(Data records)
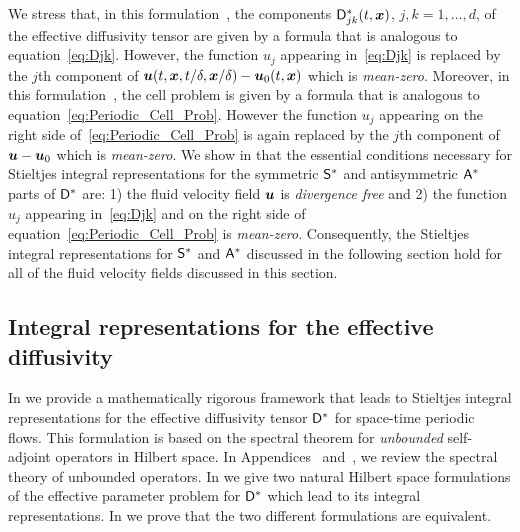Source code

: \documentclass[amsa]{ipart}
\begin{document}
We stress that, in this formulation~\cite{Pavliotis:PHD_Thesis},
the components $\mathsf{D}^*_{jk}(t,\boldsymbol{x})$, $j,k=1,\ldots,d$, of the effective
diffusivity tensor are
given by a formula that is analogous to
equation~\eqref{eq:Djk}. However, the function $u_j$ appearing
in~\eqref{eq:Djk} is replaced by the $j$th component of
$\boldsymbol{u}(t,\boldsymbol{x},t/\delta,\boldsymbol{x}/\delta)-\boldsymbol{u}_0(t,\boldsymbol{x})$ which is
\emph{mean-zero}. Moreover, in this
formulation~\cite{Pavliotis:PHD_Thesis}, the cell problem is given by
a formula that is analogous to equation~\eqref{eq:Periodic_Cell_Prob}.
However the function $u_j$ appearing on the right side
of~\eqref{eq:Periodic_Cell_Prob} is again replaced by the $j$th
component of $\boldsymbol{u}-\boldsymbol{u}_0$ which is \emph{mean-zero}. We show in
 that the essential
conditions necessary for Stieltjes integral representations for  the
symmetric $\mathsf{S}^*$ and antisymmetric $\mathsf{A}^*$ parts of $\mathsf{D}^*$ 
are: 1) the fluid velocity field $\boldsymbol{u}$ is \emph{divergence free} and
2) the function $u_j$ appearing in~\eqref{eq:Djk} and on the right
side of equation~\eqref{eq:Periodic_Cell_Prob} is
\emph{mean-zero}. Consequently, the Stieltjes integral representations
for $\mathsf{S}^*$ and $\mathsf{A}^*$ discussed in the following section hold for all of
the fluid velocity fields discussed in this section. 












\subsection{Integral representations for the effective diffusivity}
%
In  we provide a mathematically rigorous
framework that leads to Stieltjes integral representations for the
effective diffusivity tensor $\mathsf{D}^*$ for space-time periodic
flows. This formulation is based on the 
spectral theorem for \emph{unbounded} self-adjoint operators in
Hilbert space. In Appendices~ 
and~, we review the spectral theory 
of 
unbounded operators. In  
we give two natural Hilbert space formulations of the effective
parameter problem for $\mathsf{D}^*$ which lead to its integral
representations. In  we prove
that the two different formulations are equivalent.   
\end{document}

● What is needed: Take the records from their first line through the line containing "Moreover, in this" and please return exactly those lines, both ends included, minus the pictures.

● The answer:
Source code

: \documentclass[amsa]{ipart}
\begin{document}
We stress that, in this formulation~\cite{Pavliotis:PHD_Thesis},
the components $\mathsf{D}^*_{jk}(t,\boldsymbol{x})$, $j,k=1,\ldots,d$, of the effective
diffusivity tensor are
given by a formula that is analogous to
equation~\eqref{eq:Djk}. However, the function $u_j$ appearing
in~\eqref{eq:Djk} is replaced by the $j$th component of
$\boldsymbol{u}(t,\boldsymbol{x},t/\delta,\boldsymbol{x}/\delta)-\boldsymbol{u}_0(t,\boldsymbol{x})$ which is
\emph{mean-zero}. Moreover, in this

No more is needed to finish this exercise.